If it reports your card as a 8600... then I would have to believe 100% that you in fact own a 8600. If it says 210 then something is majority Fd with your ubuntu distribution. At that point you can start looking at your ubuntu build closer..... Or if you really have no attachment to Ubuntu and don't want to bang your head against a wall for a few more weeks I would simply install Antergos (or Manjaro) both are arch based and allow you to install WITH the nvidia driver you don't have to change it after the fact.

I am also assuming the open source driver isn't fine anyway... you can setup multiple monitors on the NV open source driver it requires terminal use instead of having a fancy gui.

Anyway the live image boot and lspci from there should give you a better idea if its your ubuntu install that is odd... or your card.
 
My suggestion at this point....

Is to go and grab a NON Ubuntu/debian based live disc.
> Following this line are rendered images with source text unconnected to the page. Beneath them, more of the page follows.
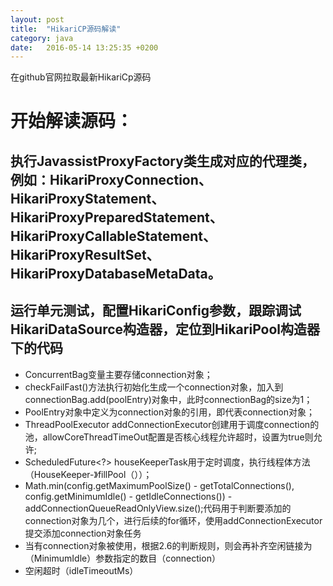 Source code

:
 ```yaml
---
layout: post
title:  "HikariCP源码解读"
category: java
date:   2016-05-14 13:25:35 +0200
---
```


在github官网拉取最新HikariCp源码

# 开始解读源码：
## 执行JavassistProxyFactory类生成对应的代理类，例如：HikariProxyConnection、HikariProxyStatement、HikariProxyPreparedStatement、HikariProxyCallableStatement、HikariProxyResultSet、HikariProxyDatabaseMetaData。
## 运行单元测试，配置HikariConfig参数，跟踪调试HikariDataSource构造器，定位到HikariPool构造器下的代码
- ConcurrentBag变量主要存储connection对象；
- checkFailFast()方法执行初始化生成一个connection对象，加入到 connectionBag.add(poolEntry)对象中，此时connectionBag的size为1；
- PoolEntry对象中定义为connection对象的引用，即代表connection对象；
- ThreadPoolExecutor addConnectionExecutor创建用于调度connection的池，allowCoreThreadTimeOut配置是否核心线程允许超时，设置为true则允许;
- ScheduledFuture<?> houseKeeperTask用于定时调度，执行线程体方法（HouseKeeper-》fillPool（））；
- Math.min(config.getMaximumPoolSize() - getTotalConnections(), config.getMinimumIdle() - getIdleConnections()) - addConnectionQueueReadOnlyView.size();代码用于判断要添加的connection对象为几个，进行后续的for循环，使用addConnectionExecutor提交添加connection对象任务
- 当有connection对象被使用，根据2.6的判断规则，则会再补齐空闲链接为（MinimumIdle）参数指定的数目（connection）
- 空闲超时（idleTimeoutMs）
I would use https://antergos.com/ as their live image is one of the best I have seen.... its an arch linux base. Put it on a USB stick and boot off it.

From there run lspci | grep VGA again.

If it reports your card as a 8600... then I would have to believe 100% that you in fact own a 8600. If it says 210 then something is majority Fd with your ubuntu distribution. At that point you can start looking at your ubuntu build closer..... Or if you really have no attachment to Ubuntu and don't want to bang your head against a wall for a few more weeks I would simply install Antergos (or Manjaro) both are arch based and allow you to install WITH the nvidia driver you don't have to change it after the fact.

I am also assuming the open source driver isn't fine anyway... you can setup multiple monitors on the NV open source driver it requires terminal use instead of having a fancy gui.

Anyway the live image boot and lspci from there should give you a better idea if its your ubuntu install that is odd... or your card.

This is a good idea, that card should work!

I swear, the other day when I checked for the driver revision relating to the GT210 on Nvidia's site the GT210 was listed as requiring the latest 384.59's (I did actually check before replying with the terminal commands used to add the PPA). Now when I check the Nvidia site there is no GT210 even listed, there's just a G210 and it says it requires 342.01!

What's going on here?! Where did the GT210 go! It was there just the other day and I swear the Nvidia site stated the latest drivers?!